Canada Post began the public process of shifting to community mailboxes last year, by mailing surveys to ask residents whether they would prefer larger boxes further apart, or smaller boxes in higher numbers. According to Canada Post, the majority of people voted for smaller boxes. A number of weeks later, some residents received notices from Canada Post that their property, or a property near theirs, had been selected as a location for a community mailbox.
I’ve heard from a number of residents that both the consultation process and the selected locations for the boxes are unsatisfactory. I appreciate getting this feedback - I know how important accessibility and safety are to neighbourhoods, and these community mailboxes do present some challenges in that regard.
Canada Post exists as a federal, arm's-length corporation incorporated under the Canada Post Act. Their relationship to the federal government is much like that of the Edmonton Police Service to the City - the City can offer suggestions or guidelines, but doesn’t have the authority to directly control any of their decisions. What this means is that not even the federal government, let alone City Council, can tell Canada Post where they can or cannot put these community mailboxes.
Prior to the public consultation, the City met with Canada Post to discuss the installation of community mailboxes. We provided them with a set of guidelines for what the City would view as the ideal criteria for installation, but due to Canada Post’s federally legislated power, the City has no ability to hold Canada Post to those guidelines.
The Next Steps
My office has developed a process to help residents connect with Canada Post.

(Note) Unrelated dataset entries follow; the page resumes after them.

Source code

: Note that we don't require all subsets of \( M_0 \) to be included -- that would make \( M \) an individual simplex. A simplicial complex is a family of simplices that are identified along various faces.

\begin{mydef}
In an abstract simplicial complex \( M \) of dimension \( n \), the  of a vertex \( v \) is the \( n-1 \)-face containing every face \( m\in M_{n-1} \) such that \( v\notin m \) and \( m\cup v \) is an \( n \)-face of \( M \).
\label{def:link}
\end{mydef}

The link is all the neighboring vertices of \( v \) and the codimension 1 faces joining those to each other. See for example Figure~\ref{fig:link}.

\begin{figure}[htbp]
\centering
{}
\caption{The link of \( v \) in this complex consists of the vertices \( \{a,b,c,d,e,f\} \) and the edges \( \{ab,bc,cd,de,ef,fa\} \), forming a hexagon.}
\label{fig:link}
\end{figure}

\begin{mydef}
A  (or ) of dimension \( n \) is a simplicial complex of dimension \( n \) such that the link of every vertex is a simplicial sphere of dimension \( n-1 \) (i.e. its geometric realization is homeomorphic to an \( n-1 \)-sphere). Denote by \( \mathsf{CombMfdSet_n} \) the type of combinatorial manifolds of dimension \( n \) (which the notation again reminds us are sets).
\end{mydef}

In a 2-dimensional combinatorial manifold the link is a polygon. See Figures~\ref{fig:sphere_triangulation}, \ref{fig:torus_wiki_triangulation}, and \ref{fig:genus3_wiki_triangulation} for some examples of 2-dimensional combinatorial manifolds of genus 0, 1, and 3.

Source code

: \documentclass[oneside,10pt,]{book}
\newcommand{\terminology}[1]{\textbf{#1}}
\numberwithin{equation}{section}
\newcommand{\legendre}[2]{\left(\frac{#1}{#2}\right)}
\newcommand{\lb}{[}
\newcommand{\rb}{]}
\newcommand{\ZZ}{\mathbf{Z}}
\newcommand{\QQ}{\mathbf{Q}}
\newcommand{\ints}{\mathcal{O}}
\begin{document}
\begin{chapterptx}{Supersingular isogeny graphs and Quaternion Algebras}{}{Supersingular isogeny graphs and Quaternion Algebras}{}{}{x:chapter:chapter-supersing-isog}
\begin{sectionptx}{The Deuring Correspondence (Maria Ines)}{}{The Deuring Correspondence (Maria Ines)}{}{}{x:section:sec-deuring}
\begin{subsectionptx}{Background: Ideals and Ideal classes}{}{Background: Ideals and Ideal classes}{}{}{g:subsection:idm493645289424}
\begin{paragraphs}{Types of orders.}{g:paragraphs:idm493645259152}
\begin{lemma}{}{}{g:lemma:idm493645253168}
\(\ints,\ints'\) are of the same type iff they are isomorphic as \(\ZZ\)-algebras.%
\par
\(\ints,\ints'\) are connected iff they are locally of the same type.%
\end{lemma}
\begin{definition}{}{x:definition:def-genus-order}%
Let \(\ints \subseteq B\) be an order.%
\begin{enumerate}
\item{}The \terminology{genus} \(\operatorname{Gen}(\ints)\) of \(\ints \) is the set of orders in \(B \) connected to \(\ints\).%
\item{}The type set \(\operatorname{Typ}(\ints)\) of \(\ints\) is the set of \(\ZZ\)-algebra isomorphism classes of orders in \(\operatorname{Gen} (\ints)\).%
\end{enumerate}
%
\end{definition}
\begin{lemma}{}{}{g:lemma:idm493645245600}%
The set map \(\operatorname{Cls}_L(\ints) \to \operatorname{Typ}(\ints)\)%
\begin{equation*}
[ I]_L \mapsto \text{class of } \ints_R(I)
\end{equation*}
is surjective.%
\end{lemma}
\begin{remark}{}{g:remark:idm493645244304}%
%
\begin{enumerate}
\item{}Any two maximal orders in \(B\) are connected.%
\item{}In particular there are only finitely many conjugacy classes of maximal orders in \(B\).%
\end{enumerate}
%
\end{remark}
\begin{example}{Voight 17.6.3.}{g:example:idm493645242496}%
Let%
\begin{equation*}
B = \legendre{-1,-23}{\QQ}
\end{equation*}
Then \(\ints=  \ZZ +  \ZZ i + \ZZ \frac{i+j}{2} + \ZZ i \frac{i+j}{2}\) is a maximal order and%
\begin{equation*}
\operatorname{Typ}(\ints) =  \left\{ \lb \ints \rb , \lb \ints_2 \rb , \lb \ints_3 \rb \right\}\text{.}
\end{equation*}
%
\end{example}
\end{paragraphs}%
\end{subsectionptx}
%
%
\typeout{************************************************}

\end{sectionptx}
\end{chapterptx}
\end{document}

First, I would request that you call Canada Post's customer service centre at 1-844-454-3009 so your conversation with them can be properly tracked and you can be provided with a reference number. If you feel as though your concerns have not been properly heard after your conversation with Canada Post, email email@example.com with the following information:
Your postal code
Your specific concerns with the location of the community mailbox
- The reference number from your conversation with Canada Post's Customer Service Centre
Your consent to forward your personal information
From there, my office will forward your information to the Director of Municipal Affairs at Canada Post to have you put in touch with a Canada Post supervisor. The supervisors have more options and information to help with concerns about mailbox locations. This is the extent of our power on this issue - I don’t have the authority to force Canada Post to move mailbox locations.

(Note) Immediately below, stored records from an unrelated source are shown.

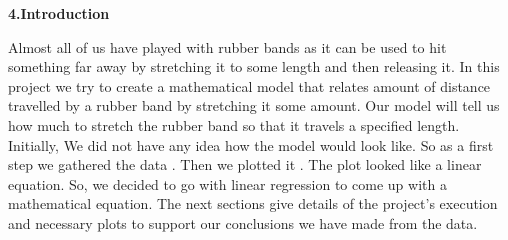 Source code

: \begin{center}
\textbf{{\huge 4.Introduction}}
\end{center}
\vspace{ 2 mm}
Almost all of us have played with rubber bands as it can be used to hit something far away by stretching it to some length and then releasing it. In this project we try to create a mathematical model that relates amount of distance travelled by a rubber band by stretching it some amount. Our model will tell us how much to stretch the rubber band so that it travels a specified length. Initially, We did not have any idea how the model would look like. So as a first step we gathered the data . Then we plotted it . The plot looked like a linear equation. So, we decided to go with linear regression to come up with a mathematical equation. The next sections give details of the project's execution and necessary plots to support our conclusions we have made from the data.\newline
\vspace{ 4 mm}
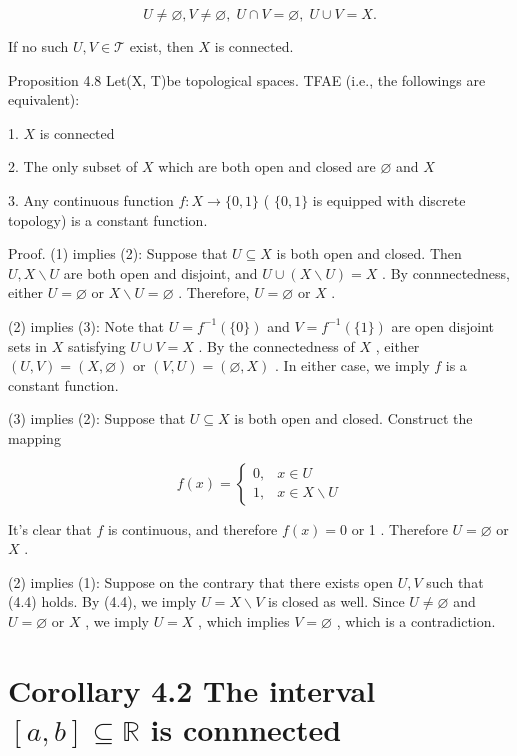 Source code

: \[
U \neq  \varnothing ,V \neq  \varnothing ,\;U \cap  V = \varnothing ,\;U \cup  V = X. \tag{4.4}
\]

If no such \(U,V \in  \mathcal{T}\) exist, then \(X\) is connected.

Proposition 4.8 Let(X, T)be topological spaces. TFAE (i.e., the followings are equivalent):

1. \(X\) is connected

2. The only subset of \(X\) which are both open and closed are \(\varnothing\) and \(X\)

3. Any continuous function \(f : X \rightarrow  \{ 0,1\}\) ( \(\{ 0,1\}\) is equipped with discrete topology) is a constant function.

Proof. (1) implies (2): Suppose that \(U \subseteq  X\) is both open and closed. Then \(U,X \smallsetminus  U\) are both open and disjoint, and \(U \cup  \left( {X \smallsetminus  U}\right)  = X\) . By connnectedness, either \(U = \varnothing\) or \(X \smallsetminus  U = \varnothing\) . Therefore, \(U = \varnothing\) or \(X\) .

(2) implies (3): Note that \(U = {f}^{-1}\left( {\{ 0\} }\right)\) and \(V = {f}^{-1}\left( {\{ 1\} }\right)\) are open disjoint sets in \(X\) satisfying \(U \cup  V = X\) . By the connectedness of \(X\) , either \(\left( {U,V}\right)  = \left( {X,\varnothing }\right)\) or \(\left( {V,U}\right)  = \left( {\varnothing ,X}\right)\) . In either case, we imply \(f\) is a constant function.

(3) implies (2): Suppose that \(U \subseteq  X\) is both open and closed. Construct the mapping

\[
f\left( x\right)  = \left\{  \begin{array}{ll} 0, & x \in  U \\  1, & x \in  X \smallsetminus  U \end{array}\right.
\]

It’s clear that \(f\) is continuous, and therefore \(f\left( x\right)  = 0\) or 1 . Therefore \(U = \varnothing\) or \(X\) .

(2) implies (1): Suppose on the contrary that there exists open \(U,V\) such that (4.4) holds. By (4.4), we imply \(U = X \smallsetminus  V\) is closed as well. Since \(U \neq  \varnothing\) and \(U = \varnothing\) or \(X\) , we imply \(U = X\) , which implies \(V = \varnothing\) , which is a contradiction.

\section*{Corollary 4.2 The interval \(\left\lbrack  {a,b}\right\rbrack   \subseteq  \mathbb{R}\) is connnected}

In the coming weeks, city staff and I will be meeting with Canada Post officials to how their processes could be improved. This may or may not resolve things for residents who have already received notification about their mailboxes, but it might lead to better processes and consultation for installations in the future. In the meantime, please feel free to keep sending me your concerns and I will do my best to connect you with someone at Canada Post.